Por Carolína Vásquez Araya
Para que
exista un perdón verdadero, también debe serlo el arrepentimiento. Es, por lo
tanto, muy difícil establecer cuándo los sentimientos y actitudes de los
involucrados coinciden en una auténtica superación del resentimiento.
Vuelvo al
cobijo tranquilizador del diccionario, para confirmar mis sospechas. Ahí dice
que cuando uno se arrepiente de algo, es porque le pesa haberlo hecho.

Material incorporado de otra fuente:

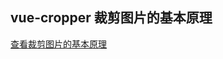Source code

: 
## vue-cropper 裁剪图片的基本原理
<p><a href="http://www.cnblogs.com/tugenhua0707/p/8859291.html" target="_blank">查看裁剪图片的基本原理</a></p>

Entonces, partiendo de esa idea, se podría suponer que el arrepentido no sólo
lamenta su proceder, sino que, en parecidas circunstancias, no volvería a
cometer el acto del que se arrepiente. Para hacerlo más fácil: el sujeto se
descalifica a sí mismo en aquello que lo lleva a arrepentirse.
Me gustaría
saber cuántas personas que piden perdón han experimentado ese sentimiento. Creo
que no muchas. Al final de cuentas, ni siquiera la educación religiosa ha
logrado que los feligreses, al confesar sus pecados, se arrepientan
efectivamente de ellos. No les preocupa mayor cosa volver a cometerlos porque,
después de todo, existe el alivio del perdón, garantizado por la confesión.
Si estamos
acostumbrados a mentir a niveles espiritualmente elevados, con mayor razón
somos capaces de mentir a nuestros semejantes, si con ello se nos asegura que
no habrá más represalias por aquellos actos con que los agredimos.
El
arrepentimiento no debería estar condicionado por la severidad del castigo,
sino por una auténtica toma de conciencia respecto a los errores cometidos. Es
ahí donde se complica el perdón. Para que todo el proceso –arrepentirse, pedir
perdón y perdonar- logre el objetivo final de la reconciliación, es
absolutamente imprescindible que se cumplan sus etapas y no respondan
únicamente a una estrategia política.
Por lo
tanto, podríamos afirmar que el arrepentimiento –condición previa indispensable
para alcanzar el perdón- también es un acto individual e íntimo, que no
responde más que a un examen de conciencia que da como resultado el rechazo de
una o varias acciones personales.
Cuando se
trata de restaurar la estructura rota de una sociedad marcada por la violencia,
integrada por vecinos que desconfían unos de los otros, es aún más importante
que esa cadena esté firmemente afianzada antes de cantar victoria y declarar
que se ha producido la reconciliación. De otro modo, la paz será frágil y la
estabilidad continuará siendo un sueño irrealizable.
Para
complicar aún más el asunto, es necesario tomar en cuenta cómo las sociedades
modernas del tercer mundo han sido condicionadas por una ética basada en los
intereses económicos de las potencias de las cuales dependen. Estas son las
que, a la hora de los conflictos humanos provocados por sus muy colonialistas
políticas, sólo se preocupan por salvar su reputación y abandonan a sus aliados
a su suerte, dejándoles el peso de la reconstrucción de sociedades que sufren
las consecuencias de sus intervenciones y, en algunos casos, colocándose
incluso en el lado contrario del estrado desde donde juzgan, cual severos y
prepotentes jueces, el producto de su propia invención.